4、国民の司法参加の意味ー裁判員制度の評価

 成立した裁判員制度についても、総体的評価をしておく必要がある。

 裁判員制度は、刑事訴訟法改正を含め、公判前、公判手続きを通じた大規模な手続改正の総体であるから、その中には積極面と消極面があることは当然である。その積極面については、今後少しでも生かしていく努力をし、消極面については今後の運用の中で改善を図ることもまた当然である。当該法制度が存在する限り、実務法律家として運用上の努力をすることは言うまでもない。

 しかしその前に、総体としてのこの制度の評価をきちんとしておくべきことは、そのための前提として必要である。積極的要素があるのだから批判ばかりするなという見解は誤りである。

 ここでその検討作業をすること自体は、本稿の目的ではない。ここでは、その前提として、この評価に当たって、裁判員制度の導入の目的として強調されてきた「国民の司法参加」という概念の含意について、指摘しておきたい。

 国民の司法参加というだけでは、それが何のために必要か自明ではない。私は、国民の司法参加には、異なる二つの要素が含まれていると考えている。一つは、国家刑罰権の行使に関し、刑事司法の過程で国民が直接に関与することでこれを監視し、誤った刑罰権の行使を抑制するというチェック機能である。すなわち人権保障的契機であり、陪審制の真骨頂もこの点にある。

 他方国民の司法参加のもう一つの要素は、国民が国家刑罰権行使の過程に、処罰する側の一員として主体的に関与し、国家権力の行使に与するという権力的な契機である。

 国民の司法参加の意義は、権力行使の一部を担うことに目的があるのではない。国民にそのような義務はないし必要もない。私は、上記のチェック機能すなわち人権保障的契機にこそ、国民の司法参加の意義があると考える。しかし、司法参加の制度には、この二つの側面があるのであるから、実際に作られた裁判員制度が、そのうちのどちらの要素を発揮しうるかという観点が、制度の評価にあたって重視されるべきではないかと思う。

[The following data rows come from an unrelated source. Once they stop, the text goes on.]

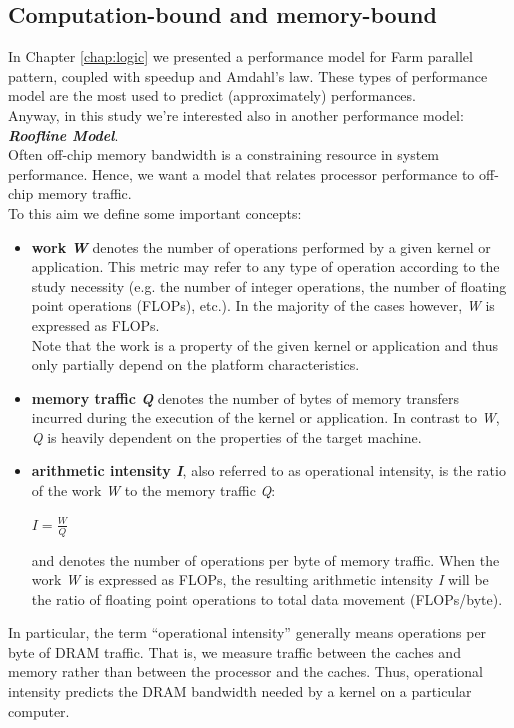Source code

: \subsection{Computation-bound and memory-bound}
	In Chapter \ref{chap:logic} we presented a performance model for Farm parallel pattern, coupled with speedup and Amdahl's law. These types of performance model are the most used to predict (approximately) performances.\\
	Anyway, in this study we're interested also in another performance model: \textit{\textbf{Roofline Model}}.\\
	Often off-chip memory bandwidth is a constraining  resource  in  system  performance.
	Hence, we want a model that relates processor  performance  to off-chip  memory  traffic. \\
	To this aim we define some important concepts:
	\begin{itemize}
		\item \textbf{work \textit{W}} denotes the number of operations performed by a given kernel or application. This metric may refer to any type of operation according to the study necessity (e.g. the number of integer operations, the number of floating point operations (FLOPs), etc.). In the majority of the cases however, \textit{W} is expressed as FLOPs.\\	
		Note that the work is a property of the given kernel or application and thus only partially depend on the platform characteristics. 
		
		\item \textbf{memory traffic \textit{Q}} denotes the number of bytes of memory transfers incurred during the execution of the kernel or application. In contrast to \textit{W}, \textit{Q} is heavily dependent on the properties of the target machine.%
		
		\item \textbf{arithmetic intensity \textit{I}}, also referred to as operational intensity, is the ratio of the work \textit{W} to the memory traffic \textit{Q}:
		\begin{center}
			\( I = \frac{W}{Q}\)
		\end{center}
		and denotes the number of operations per byte of memory traffic. When the work \textit{W} is expressed as FLOPs, the resulting arithmetic intensity \textit{I} will be the ratio of floating point operations to total data movement (FLOPs/byte)\cite{optimizingcuda}. 
	\end{itemize}
	In particular, the term  “operational intensity” generally means operations per byte of  DRAM  traffic. That is, we measure traffic between the caches and memory rather than between the processor and the caches. 
	Thus, operational intensity predicts the DRAM bandwidth needed by a kernel on a particular computer\cite{rooflinepaper,rooflineslides}.\\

 五月集会でも、私はこのような趣旨の発言をしたところ、会場から反論を得た。国民の司法参加の趣旨にはその両面があるべきであって、チェック機能のみが目的ではないという。この問題に造詣の深い団員からの意見であり、しかるべき含意があるのだろうと思い、その後も考え続けてきたが、私はこの意見にはやはり賛同できない。刑罰権行使という国家権力の最も端的な行使の過程に、国家の機関(公務員)としてではなく、個人としての国民が国民として、その主体として関わるという事態は、国家権力行使の責任の所在を曖昧化する。国民は本来的に「被治者」であり、権力行使の客体である。だからこそ人権主体として、憲法上の保障が必要である。これが立憲主義の意味であろう。国民を権力行使の主体に組み入れることは、現実に存在する基本的な緊張関係、権力関係を隠蔽し、国民の地位を変質させ、国家権力観を曖昧にさせる危険がある。ここにも、国家権力と主権者である国民の相対化、国家権力観の変質が読みとれる。この見解の差は、実は重大な意味を持っているように思われる。

 なお、私の言いたかったことは、実はその先にあった。成立した裁判員制度は、争いのない事件も対象にすること、重大事件だけが対象となること、量刑をも評議の対象とすること、裁判員の関与を名目に弁護人に争点整理義務が課され、立証制限等の防御権の剥奪による「訴訟促進」が極度に進められること等、処罰・治安維持過程に国民を関与させ、素朴な処罰感情だけを引き出しかねないという意味でも、権力的契機の方がより強く働き、逆に人権保障的契機は発揮されにくい制度設計になっている。裁判員制度が、世論一般に予想以上に不評な理由は、制度のこのような傾向を、国民が敏感に感じているからであろうと思う。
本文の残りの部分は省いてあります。